The Naked Humanity of Sean Baker | Vanity Fair

Blog

HomeHome / Blog / The Naked Humanity of Sean Baker | Vanity Fair

Oct 18, 2024

The Naked Humanity of Sean Baker | Vanity Fair

What is the right kind of sensitivity? Is there a truer, better form of compassion? Those are questions I often have after seeing a movie by Sean Baker , a filmmaker who affectionately and bluntly

What is the right kind of sensitivity? Is there a truer, better form of compassion? Those are questions I often have after seeing a movie by Sean Baker, a filmmaker who affectionately and bluntly probes into the lives of a sort of invisible American under-class. His films, including the Palme d’Or winning Anora (opening in US theaters on October 18), force us to confront our politically correct values, to investigate the line between decency and exploitation.

Baker has made four films about sex work, traversing between porn, prostitution, and exotic dancing. He has also made films about those living on the dire economic fringes, hustlers and hangers-on feverishly treading water. While early works like 2004’s Take Out and 2008’s Prince of Broadway deal strictly with the immigrant experience in New York City, his later films bring sex into the economic picture, laying bare the precarious realities and wild hopes of people so often dismissed, discounted, and denigrated for their profession.

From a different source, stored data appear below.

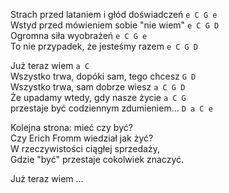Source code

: Strach przed lataniem i głód doświadczeń `e C G e`  
Wstyd przed mówieniem sobie "nie wiem" `e C G D`  
Ogromna siła wyobrażeń `e C G e`  
To nie przypadek, że jesteśmy razem `e C G D`  

Już teraz wiem `a C`  
Wszystko trwa, dopóki sam, tego chcesz `G D`  
Wszystko trwa, sam dobrze wiesz `a C G D`  
Że upadamy wtedy, gdy nasze życie `a C G`  
przestaje być codziennym zdumieniem... `D a C e`  

Kolejna strona: mieć czy być?  
Czy Erich Fromm wiedział jak żyć?  
W rzeczywistości ciągłej sprzedaży,  
Gdzie "być" przestaje cokolwiek znaczyć.  

Już teraz wiem …
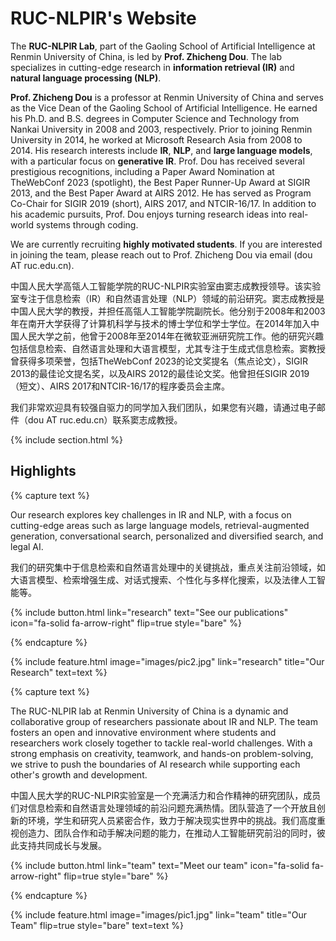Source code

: ---
---

# RUC-NLPIR's Website

The **RUC-NLPIR Lab**, part of the Gaoling School of Artificial Intelligence at Renmin University of China, is led by **Prof. Zhicheng Dou**. The lab specializes in cutting-edge research in **information retrieval (IR)** and **natural language processing (NLP)**.

**Prof. Zhicheng Dou** is a professor at Renmin University of China and serves as the Vice Dean of the Gaoling School of Artificial Intelligence. He earned his Ph.D. and B.S. degrees in Computer Science and Technology from Nankai University in 2008 and 2003, respectively. Prior to joining Renmin University in 2014, he worked at Microsoft Research Asia from 2008 to 2014. His research interests include **IR**, **NLP**, and **large language models**, with a particular focus on **generative IR**. Prof. Dou has received several prestigious recognitions, including a Paper Award Nomination at TheWebConf 2023 (spotlight), the Best Paper Runner-Up Award at SIGIR 2013, and the Best Paper Award at AIRS 2012. He has served as Program Co-Chair for SIGIR 2019 (short), AIRS 2017, and NTCIR-16/17. In addition to his academic pursuits, Prof. Dou enjoys turning research ideas into real-world systems through coding.

We are currently recruiting **highly motivated students**. If you are interested in joining the team, please reach out to Prof. Zhicheng Dou via email (dou AT ruc.edu.cn).

中国人民大学高瓴人工智能学院的RUC-NLPIR实验室由窦志成教授领导。该实验室专注于信息检索（IR）和自然语言处理（NLP）领域的前沿研究。窦志成教授是中国人民大学的教授，并担任高瓴人工智能学院副院长。他分别于2008年和2003年在南开大学获得了计算机科学与技术的博士学位和学士学位。在2014年加入中国人民大学之前，他曾于2008年至2014年在微软亚洲研究院工作。他的研究兴趣包括信息检索、自然语言处理和大语言模型，尤其专注于生成式信息检索。窦教授曾获得多项荣誉，包括TheWebConf 2023的论文奖提名（焦点论文），SIGIR 2013的最佳论文提名奖，以及AIRS 2012的最佳论文奖。他曾担任SIGIR 2019（短文）、AIRS 2017和NTCIR-16/17的程序委员会主席。

我们非常欢迎具有较强自驱力的同学加入我们团队，如果您有兴趣，请通过电子邮件（dou AT ruc.edu.cn）联系窦志成教授。

{% include section.html %}

## Highlights

{% capture text %}

Our research explores key challenges in IR and NLP, with a focus on cutting-edge areas such as large language models, retrieval-augmented generation, conversational search, personalized and diversified search, and legal AI.

我们的研究集中于信息检索和自然语言处理中的关键挑战，重点关注前沿领域，如大语言模型、检索增强生成、对话式搜索、个性化与多样化搜索，以及法律人工智能等。

{%
  include button.html
  link="research"
  text="See our publications"
  icon="fa-solid fa-arrow-right"
  flip=true
  style="bare"
%}

{% endcapture %}

{%
  include feature.html
  image="images/pic2.jpg"
  link="research"
  title="Our Research"
  text=text
%}

{% capture text %}

The RUC-NLPIR lab at Renmin University of China is a dynamic and collaborative group of researchers passionate about IR and NLP. The team fosters an open and innovative environment where students and researchers work closely together to tackle real-world challenges. With a strong emphasis on creativity, teamwork, and hands-on problem-solving, we strive to push the boundaries of AI research while supporting each other's growth and development.

中国人民大学的RUC-NLPIR实验室是一个充满活力和合作精神的研究团队，成员们对信息检索和自然语言处理领域的前沿问题充满热情。团队营造了一个开放且创新的环境，学生和研究人员紧密合作，致力于解决现实世界中的挑战。我们高度重视创造力、团队合作和动手解决问题的能力，在推动人工智能研究前沿的同时，彼此支持共同成长与发展。

{%
  include button.html
  link="team"
  text="Meet our team"
  icon="fa-solid fa-arrow-right"
  flip=true
  style="bare"
%}

{% endcapture %}

{%
  include feature.html
  image="images/pic1.jpg"
  link="team"
  title="Our Team"
  flip=true
  style="bare"
  text=text
%}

It’s noble sociological work, in some ways. But watching Baker’s films, one also may question whether he—a cis, white, straight, prep-school educated filmmaker—is the best steward of stories like Tangerine (2015), a dash through the night following two trans sex workers of color as they scramble to keep afloat in Los Angeles. And what of 2012’s Starlet, a mostly prickly-sweet story of a young woman befriending an elderly widow that takes a graphic detour into pornography? What is it that drives Baker toward this subject matter so far outside his own experience? Is it prurience, or altruistic fascination?

Maybe it’s both. And maybe the above questions become pedantic and fussy in the light of the films themselves. While revisiting some of his work in the lead-up to Anora’s release, I was surprised to be reminded of the softness and care of Baker’s gaze, his gentle but persuasive insistence on the humanity of those so routinely dehumanized. Of them, only the grim groomer fable Red Rocket (2021), so propulsively led by a charming then menacing Simon Rex, is a study in cynicism, in nearly unmitigated darkness. Otherwise, Baker seems to understand both the nosy curiosity that compels people toward his films and their roles as potential tools of empathy.

Tangerine, starring previously untested actors Kitana Kiki Rodriguez and Mya Taylor, is a rollicking, precarious riot, made with Baker’s signature controlled verve. It is also a strikingly poignant film, gracefully allowing a quotidian plainess to complicate its portrait of lives lived outside the mainstream. It ends in a humble laundromat, while one working girl waits for her clothes to be cleaned and her friend and colleague extends her the simplest kind of comfort.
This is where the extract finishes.